The final prototype implantable lenses were also tested in phase 1 clinical trials, with three patients showing exceptional biological compatibility with the lenticule implanted in the body (stroma) of the cornea for over 4 years. Tests of biocompatibility, transparency and clinical tolerance are continuing. High quality, precise lenticules especially designed for optimum vision are now being manufactured for clinical trials.
The Onlay lenticule is designed for placement immediately under the superficial layer of corneal tissue (the epithelium), using a simple surgical procedure that involves either (a) removal of the epithelium and placement of the lenticule on the surface of the body of the cornea using a suitable adhesive – three types of which have been developed, or (b) inserting the lenticule into a small pocket created between the epithelium and the body of the cornea (stroma). In either scenario the epithelium is intended to grow over the Onlay, adhere firmly and support a normal tear film.
Various aspects of the technology are already well developed, including the materials and their biocompatibility in the human cornea; the ability of the treated lenticule surface to support an epithelial layer and innovative optical models for predicting optical and visual outcomes. The polymer materials used in the Onlay lenticule (and adhesives and coatings) are the subject of patents and patents pending.

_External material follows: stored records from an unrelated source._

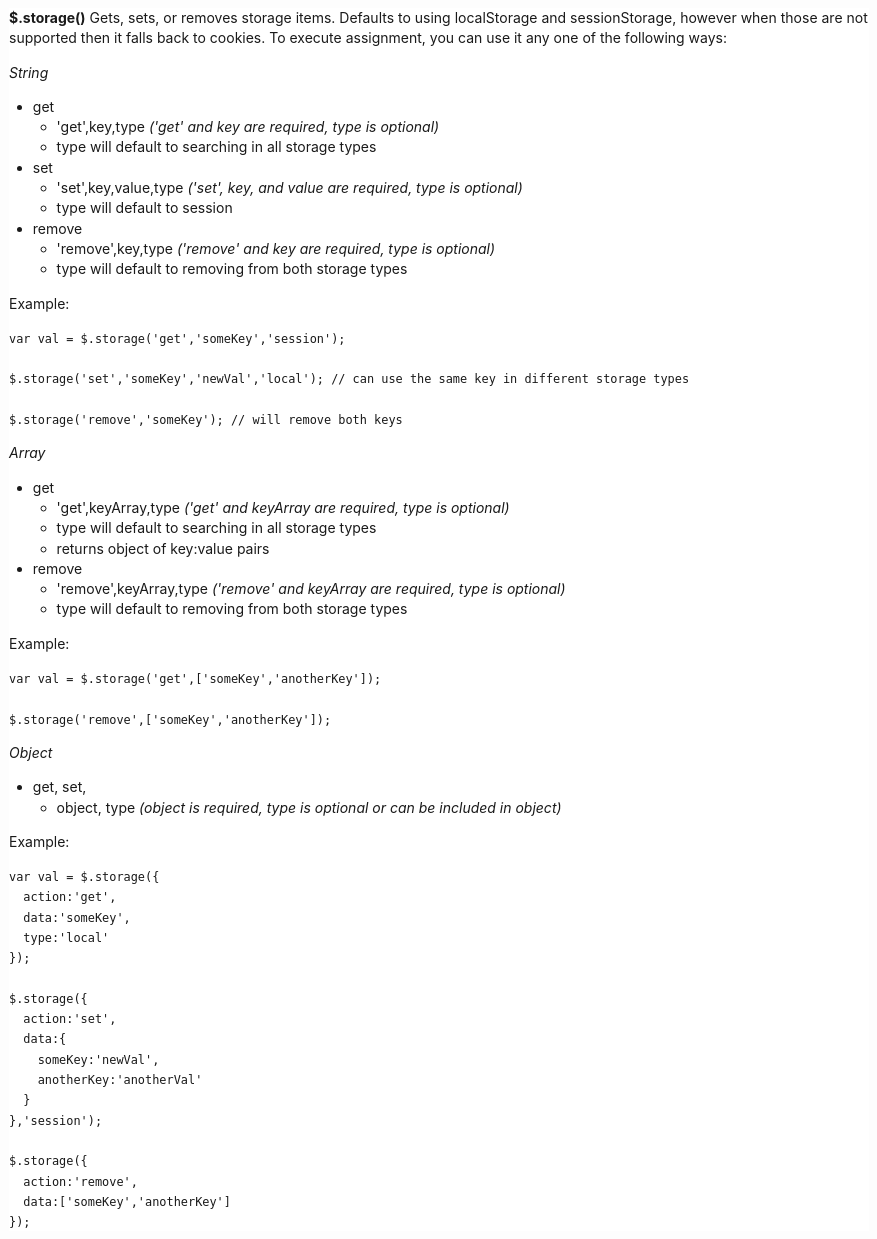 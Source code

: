 **$.storage()**
Gets, sets, or removes storage items. Defaults to using localStorage and sessionStorage, however when those are not supported then it falls back to cookies. To execute assignment, you can use it any one of the following ways:

*String*
+ get
  + 'get',key,type *('get' and key are required, type is optional)*
  + type will default to searching in all storage types
+ set
  + 'set',key,value,type *('set', key, and value are required, type is optional)*
  + type will default to session
+ remove
  + 'remove',key,type *('remove' and key are required, type is optional)*
  + type will default to removing from both storage types

Example:
```html
var val = $.storage('get','someKey','session');

$.storage('set','someKey','newVal','local'); // can use the same key in different storage types

$.storage('remove','someKey'); // will remove both keys
```

*Array*
+ get
  + 'get',keyArray,type *('get' and keyArray are required, type is optional)*
  + type will default to searching in all storage types
  + returns object of key:value pairs
+ remove
  + 'remove',keyArray,type *('remove' and keyArray are required, type is optional)*
  + type will default to removing from both storage types

Example:
```html
var val = $.storage('get',['someKey','anotherKey']);

$.storage('remove',['someKey','anotherKey']);
```

*Object*
+ get, set, 
  + object, type *(object is required, type is optional or can be included in object)*

Example:
```html
var val = $.storage({
  action:'get',
  data:'someKey',
  type:'local'
});

$.storage({
  action:'set',
  data:{
    someKey:'newVal',
    anotherKey:'anotherVal'
  }
},'session');

$.storage({
  action:'remove',
  data:['someKey','anotherKey']
});
```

The transparent, microporous synthetic polymer in our Corneal Onlay lenticule has also been thoroughly tested for cytotoxicity, extractables and biocompatibility. Lenticules have been shown to support full thickness epithelial overgrowth and attachment in an edge-pocket model. In order to prove the actual Corneal Onlay concept, a collagen-coated Onlay was secured with an ocular adhesive on a cat’s eye. The Onlay remained in place and supported the growth and adhesion of corneal epithelial tissue on the anterior surface of the lens and a fully formed tear film. The histological examination conducted after 92 days (see Figure below) showed a normal epithelium with five to six cell layers over the lens.